Ainsi, bien que toute personne assujettie au régime général des salariés soit incluse dans l'effectif de l'entreprise (CSS, art. L. 311-2 N° Lexbase : L5024ADG et L. 311-3 et s. N° Lexbase : L0590HWR), si cette personne est à temps partiel, sa prise en compte devra se faire au prorata. Le principe retenu par la Haute juridiction n'est donc pas nouveau.
Par conséquent, il est donc logique que, dans la mesure où le seuil de 9 salariés était dépassé, l'entreprise soit soumise au versement transport.
Quid de la dispense ? La prise en compte des salariés à temps partiel au prorata de leur temps de travail est-elle également prescrite ? Dans son attendu de principe, la Haute juridiction donne la solution.

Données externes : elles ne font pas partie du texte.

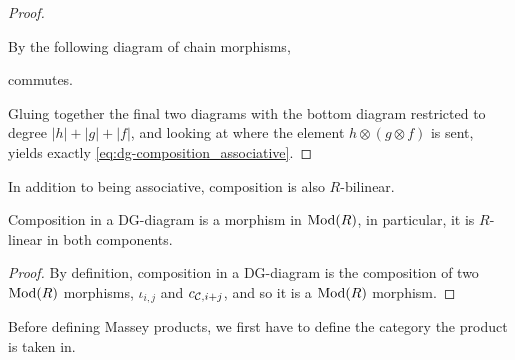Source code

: \begin{proof}
\begin{center}
    \end{center}

    By \cite[Definition 6.2.1]{Borceux_1994} the following diagram of chain morphisms,
    \begin{center}
    \end{center}
    commutes.

    Gluing together the final two diagrams with the bottom diagram restricted to degree \( |h| + |g| + |f| \), and looking at where the element \( h \otimes (g \otimes f) \) is sent, yields exactly \autoref{eq:dg-composition_associative}.
\end{proof}

In addition to being associative, composition is also \( R \)-bilinear.

\begin{lemma}
    Composition in a DG-diagram is a morphism in \( \operatorname{Mod}(R) \), in particular, it is \( R \)-linear in both components.
\end{lemma}
\begin{proof}
    By definition, composition in a DG-diagram is the composition of two \( \operatorname{Mod}(R) \) morphisms, \( \iota_{i, j} \) and \( c_{{\mathcal{C}}, i + j} \), and so it is a \( \operatorname{Mod}(R) \) morphism.
\end{proof}

Before defining Massey products, we first have to define the category the product is taken in.

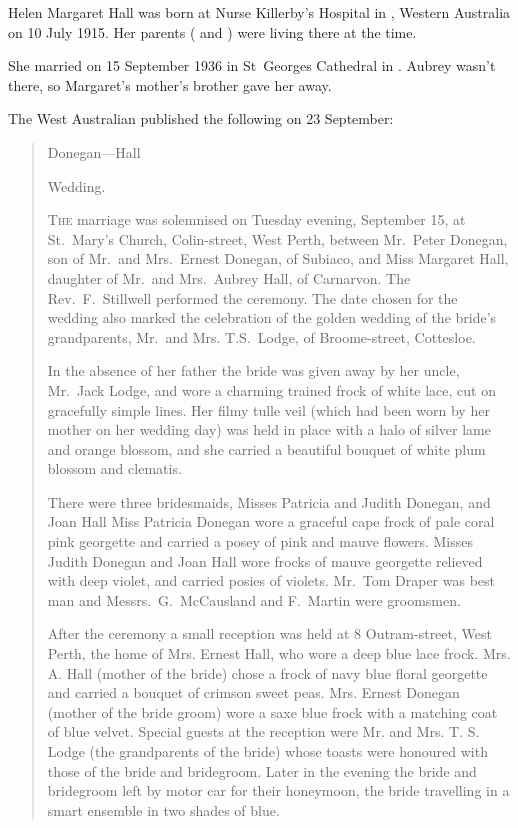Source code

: 
Helen Margaret Hall was born at Nurse Killerby's Hospital in , Western Australia\cite{HMHbirthNotice}
on 10 July 1915.\cite{HMHbirth}
Her parents ( and ) were living there at the time.

She married  on 15 September 1936 in St~Georges Cathedral in .\cite{MargPeterMarriage}
Aubrey wasn't there, so Margaret's mother's brother  gave her away.\cite{DoneganHallWedding1936}

The West Australian published the following on 23 September:\cite{DoneganHallWedding1936}

\begin{quotation}
Donegan---Hall

Wedding.

\textsc{The} marriage was solemnised on Tuesday evening, September 15, at St.\ Mary's Church, Colin-street, West Perth,
between Mr.\ Peter Donegan, son of Mr.\ and Mrs.\ Ernest Donegan, of Subiaco, and Miss Margaret Hall, daughter of Mr.\
and Mrs.\ Aubrey Hall, of Carnarvon. The Rev.\ F.\ Stillwell performed the ceremony. The date chosen for the wedding
also marked the celebration of the golden wedding of the bride's grandparents, Mr.\ and Mrs. T.S.\ Lodge, of
Broome-street, Cottesloe.

In the absence of her father the bride was given away by her uncle, Mr.\ Jack Lodge, and wore a charming trained frock of
white lace, cut on gracefully simple lines. Her filmy tulle veil (which had been worn by her mother on her wedding day)
was held in place with a halo of silver lame and orange blossom, and she carried a beautiful bouquet of white plum blossom and clematis.

There were three bridesmaids, Misses Patricia and Judith Donegan, and Joan Hall Miss Patricia Donegan wore a graceful cape frock of pale coral pink
georgette and carried a posey of pink and mauve flowers. Misses Judith Donegan and Joan Hall wore frocks of mauve
georgette relieved with deep violet, and carried posies of violets.
Mr.\ Tom Draper was best man and Messrs.\ G.\ McCausland and F.\ Martin were groomsmen.

After the ceremony a small reception was held at 8 Outram-street, West Perth, the home of Mrs. Ernest Hall,
who wore a deep blue lace frock. Mrs. A. Hall (mother of the bride) chose a frock of navy blue floral georgette and carried
a bouquet of crimson sweet peas. Mrs. Ernest Donegan (mother of the bride groom) wore a saxe blue frock with a matching coat of blue velvet.
Special guests at the reception were Mr. and Mrs. T. S. Lodge (the grandparents of the bride) whose toasts were honoured
with those of the bride and bridegroom. Later in the evening the bride and bridegroom left by motor car for their honeymoon,
the bride travelling in a smart ensemble in two shades of blue.
\end{quotation}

La règle n'est pas exactement la même. La Haute juridiction, dans la décision commentée précise, en effet, que,"dès lors que dans cette hypothèse (celle du seuil supérieur à 9 avec décompte au prorata et inférieure à 10), l'effectif de 10 salarié employés sans distinction de durée est nécessairement atteint", le fait que l'effectif puisse être inférieur à 10 n'est pas de nature à priver les entreprises de la dispense et de la dégressivité.
Ainsi, pour apprécier le droit à dispense de l'entreprise, il convient de ne pas prendre en compte le salarié à temps partiel pour une fraction d'unité, mais de le décompter sans distinction de durée.

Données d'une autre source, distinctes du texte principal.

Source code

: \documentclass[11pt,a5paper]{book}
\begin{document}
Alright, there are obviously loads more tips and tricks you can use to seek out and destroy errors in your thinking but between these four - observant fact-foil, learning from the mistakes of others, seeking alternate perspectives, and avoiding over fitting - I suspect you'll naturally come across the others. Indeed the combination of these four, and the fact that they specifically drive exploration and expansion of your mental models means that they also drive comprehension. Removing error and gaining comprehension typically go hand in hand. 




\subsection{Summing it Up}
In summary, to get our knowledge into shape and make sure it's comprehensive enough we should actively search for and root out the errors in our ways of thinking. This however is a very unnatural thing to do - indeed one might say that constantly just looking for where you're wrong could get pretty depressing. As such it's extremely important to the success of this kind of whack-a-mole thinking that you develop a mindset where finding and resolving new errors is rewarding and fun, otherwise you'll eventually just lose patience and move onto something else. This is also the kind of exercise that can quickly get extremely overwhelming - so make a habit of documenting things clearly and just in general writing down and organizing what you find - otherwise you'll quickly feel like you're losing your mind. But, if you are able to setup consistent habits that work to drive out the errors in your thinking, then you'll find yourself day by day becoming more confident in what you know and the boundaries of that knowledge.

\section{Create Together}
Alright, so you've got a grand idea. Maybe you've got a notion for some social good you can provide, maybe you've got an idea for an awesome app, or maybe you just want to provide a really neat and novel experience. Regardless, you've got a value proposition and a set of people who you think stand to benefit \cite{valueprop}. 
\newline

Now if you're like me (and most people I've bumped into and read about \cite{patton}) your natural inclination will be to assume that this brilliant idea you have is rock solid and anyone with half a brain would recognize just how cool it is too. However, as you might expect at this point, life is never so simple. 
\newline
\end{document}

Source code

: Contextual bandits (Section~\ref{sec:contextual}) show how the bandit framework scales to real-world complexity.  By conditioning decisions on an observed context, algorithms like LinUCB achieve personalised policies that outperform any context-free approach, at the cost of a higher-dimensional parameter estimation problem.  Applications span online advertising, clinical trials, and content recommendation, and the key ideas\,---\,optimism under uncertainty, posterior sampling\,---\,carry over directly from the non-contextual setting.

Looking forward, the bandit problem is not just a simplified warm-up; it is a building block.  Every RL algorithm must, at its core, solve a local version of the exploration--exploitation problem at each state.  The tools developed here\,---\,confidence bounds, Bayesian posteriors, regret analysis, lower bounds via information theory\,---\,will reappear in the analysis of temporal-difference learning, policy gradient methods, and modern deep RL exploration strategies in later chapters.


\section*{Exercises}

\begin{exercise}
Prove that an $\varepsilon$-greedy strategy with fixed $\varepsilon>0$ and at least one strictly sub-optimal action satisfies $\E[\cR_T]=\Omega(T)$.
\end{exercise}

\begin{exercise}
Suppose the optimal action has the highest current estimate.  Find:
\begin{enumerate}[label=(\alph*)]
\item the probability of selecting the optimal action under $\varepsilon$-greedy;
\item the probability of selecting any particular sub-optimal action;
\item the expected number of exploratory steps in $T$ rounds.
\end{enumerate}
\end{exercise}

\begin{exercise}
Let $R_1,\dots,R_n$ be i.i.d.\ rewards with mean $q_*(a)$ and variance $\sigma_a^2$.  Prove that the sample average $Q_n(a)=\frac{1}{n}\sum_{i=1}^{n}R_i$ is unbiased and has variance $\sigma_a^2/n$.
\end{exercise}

En application d'une telle règle, lorsque l'effectif de l'entreprise se situe entre 9 et 10 en raison de l'application du prorata, il atteint forcément 10 si l'on ne tient pas compte de la durée du travail du salarié. L'entreprise assujettie se trouve donc dispensée.
Cette solution, malgré son caractère favorable à l'entreprise, semble difficile à admettre. On ne voit pas exactement ce qui justifie cette particularité du décompte de l'effectif pour la détermination du seuil de 10 salariés.
Qu'il s'agisse du seuil supérieur à 9 salariés prescrit pour la mise en place de l'obligation ou du seuil de 10 salariés imposé pour la dispense, les travailleurs à temps partiel doivent être décomptés de la même manière et, singulièrement, compte tenu des règles posées par l'article R. 243-6 du Code de la Sécurité sociale.
Le texte est clair et ne contient aucune particularité. Au-delà de 9 salariés, l'entreprise doit contribuer, au-delà de 10 salariés, elle est temporairement exonérée. Entre les deux, elle contribue sans pouvoir bénéficier d'une quelconque dispense. C'est, sans doute, dans un souci d'équité que la Haute juridiction a retenu cette particularité pour déterminer le seuil de 10 salariés.
Décision
Cass. civ. 2, 5 juin 2008, n° 07-14.847, Urssaf de Loire-Atlantique c/ Société EXA, FS-P+B (N° Lexbase : A9331D84)
Cassation de CA Rennes (chambre sécurité sociale), 14 mars 2007
Mots clefs : versement transport ; seuil d'assujettissement ; atténuation des règles de seuil pour la dispense et la dégressivité du versement.